===== RAW DATA =====
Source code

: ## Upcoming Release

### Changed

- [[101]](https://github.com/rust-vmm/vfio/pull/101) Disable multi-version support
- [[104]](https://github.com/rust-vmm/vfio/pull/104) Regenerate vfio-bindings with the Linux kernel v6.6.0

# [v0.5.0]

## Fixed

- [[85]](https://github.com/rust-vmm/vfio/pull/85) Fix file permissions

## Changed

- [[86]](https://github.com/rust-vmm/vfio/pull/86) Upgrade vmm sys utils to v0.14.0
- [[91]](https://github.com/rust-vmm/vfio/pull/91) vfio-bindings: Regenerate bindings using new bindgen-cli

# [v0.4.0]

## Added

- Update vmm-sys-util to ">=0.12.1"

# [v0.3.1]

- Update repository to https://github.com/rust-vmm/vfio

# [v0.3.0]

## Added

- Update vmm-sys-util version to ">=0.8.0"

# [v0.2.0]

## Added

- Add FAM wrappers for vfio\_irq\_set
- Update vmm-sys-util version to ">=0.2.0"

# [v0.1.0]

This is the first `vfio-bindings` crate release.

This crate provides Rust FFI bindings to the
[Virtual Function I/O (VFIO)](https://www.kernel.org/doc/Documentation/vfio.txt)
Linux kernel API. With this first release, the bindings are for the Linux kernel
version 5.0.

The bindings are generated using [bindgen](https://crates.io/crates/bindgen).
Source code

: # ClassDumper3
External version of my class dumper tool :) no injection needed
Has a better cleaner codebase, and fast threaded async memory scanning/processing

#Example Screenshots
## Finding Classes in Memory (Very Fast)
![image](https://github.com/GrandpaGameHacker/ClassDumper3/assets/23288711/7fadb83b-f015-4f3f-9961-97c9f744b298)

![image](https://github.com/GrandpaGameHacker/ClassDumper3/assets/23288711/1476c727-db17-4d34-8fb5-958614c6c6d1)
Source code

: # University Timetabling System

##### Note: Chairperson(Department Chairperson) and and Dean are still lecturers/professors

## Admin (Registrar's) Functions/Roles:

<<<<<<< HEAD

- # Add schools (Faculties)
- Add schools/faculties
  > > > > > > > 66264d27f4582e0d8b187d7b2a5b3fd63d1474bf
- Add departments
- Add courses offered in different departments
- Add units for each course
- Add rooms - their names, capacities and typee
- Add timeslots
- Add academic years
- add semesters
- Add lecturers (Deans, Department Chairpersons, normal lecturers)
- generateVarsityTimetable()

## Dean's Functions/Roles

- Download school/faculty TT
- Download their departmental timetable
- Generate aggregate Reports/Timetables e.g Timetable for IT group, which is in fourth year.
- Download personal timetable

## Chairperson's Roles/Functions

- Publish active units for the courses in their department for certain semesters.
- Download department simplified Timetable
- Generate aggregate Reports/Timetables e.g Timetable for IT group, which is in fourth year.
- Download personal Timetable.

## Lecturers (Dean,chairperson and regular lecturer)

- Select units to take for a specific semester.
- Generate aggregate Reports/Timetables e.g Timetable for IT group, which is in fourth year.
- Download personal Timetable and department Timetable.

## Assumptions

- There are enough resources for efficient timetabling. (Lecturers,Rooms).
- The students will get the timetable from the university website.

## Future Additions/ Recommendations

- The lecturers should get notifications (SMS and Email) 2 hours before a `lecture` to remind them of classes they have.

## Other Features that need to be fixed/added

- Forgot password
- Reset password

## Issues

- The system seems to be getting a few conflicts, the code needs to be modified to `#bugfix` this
=====
ABOUT THIS EXERCISE
Reproduce all of the records exactly.

TASK SOLUTION
Source code

: ## Upcoming Release

### Changed

- [[101]](https://github.com/rust-vmm/vfio/pull/101) Disable multi-version support
- [[104]](https://github.com/rust-vmm/vfio/pull/104) Regenerate vfio-bindings with the Linux kernel v6.6.0

# [v0.5.0]

## Fixed

- [[85]](https://github.com/rust-vmm/vfio/pull/85) Fix file permissions

## Changed

- [[86]](https://github.com/rust-vmm/vfio/pull/86) Upgrade vmm sys utils to v0.14.0
- [[91]](https://github.com/rust-vmm/vfio/pull/91) vfio-bindings: Regenerate bindings using new bindgen-cli

# [v0.4.0]

## Added

- Update vmm-sys-util to ">=0.12.1"

# [v0.3.1]

- Update repository to https://github.com/rust-vmm/vfio

# [v0.3.0]

## Added

- Update vmm-sys-util version to ">=0.8.0"

# [v0.2.0]

## Added

- Add FAM wrappers for vfio\_irq\_set
- Update vmm-sys-util version to ">=0.2.0"

# [v0.1.0]

This is the first `vfio-bindings` crate release.

This crate provides Rust FFI bindings to the
[Virtual Function I/O (VFIO)](https://www.kernel.org/doc/Documentation/vfio.txt)
Linux kernel API. With this first release, the bindings are for the Linux kernel
version 5.0.

The bindings are generated using [bindgen](https://crates.io/crates/bindgen).
Source code

: # ClassDumper3
External version of my class dumper tool :) no injection needed
Has a better cleaner codebase, and fast threaded async memory scanning/processing

#Example Screenshots
## Finding Classes in Memory (Very Fast)
![image](https://github.com/GrandpaGameHacker/ClassDumper3/assets/23288711/7fadb83b-f015-4f3f-9961-97c9f744b298)

![image](https://github.com/GrandpaGameHacker/ClassDumper3/assets/23288711/1476c727-db17-4d34-8fb5-958614c6c6d1)
Source code

: # University Timetabling System

##### Note: Chairperson(Department Chairperson) and and Dean are still lecturers/professors

## Admin (Registrar's) Functions/Roles:

<<<<<<< HEAD

- # Add schools (Faculties)
- Add schools/faculties
  > > > > > > > 66264d27f4582e0d8b187d7b2a5b3fd63d1474bf
- Add departments
- Add courses offered in different departments
- Add units for each course
- Add rooms - their names, capacities and typee
- Add timeslots
- Add academic years
- add semesters
- Add lecturers (Deans, Department Chairpersons, normal lecturers)
- generateVarsityTimetable()

## Dean's Functions/Roles

- Download school/faculty TT
- Download their departmental timetable
- Generate aggregate Reports/Timetables e.g Timetable for IT group, which is in fourth year.
- Download personal timetable

## Chairperson's Roles/Functions

- Publish active units for the courses in their department for certain semesters.
- Download department simplified Timetable
- Generate aggregate Reports/Timetables e.g Timetable for IT group, which is in fourth year.
- Download personal Timetable.

## Lecturers (Dean,chairperson and regular lecturer)

- Select units to take for a specific semester.
- Generate aggregate Reports/Timetables e.g Timetable for IT group, which is in fourth year.
- Download personal Timetable and department Timetable.

## Assumptions

- There are enough resources for efficient timetabling. (Lecturers,Rooms).
- The students will get the timetable from the university website.

## Future Additions/ Recommendations

- The lecturers should get notifications (SMS and Email) 2 hours before a `lecture` to remind them of classes they have.

## Other Features that need to be fixed/added

- Forgot password
- Reset password

## Issues

- The system seems to be getting a few conflicts, the code needs to be modified to `#bugfix` this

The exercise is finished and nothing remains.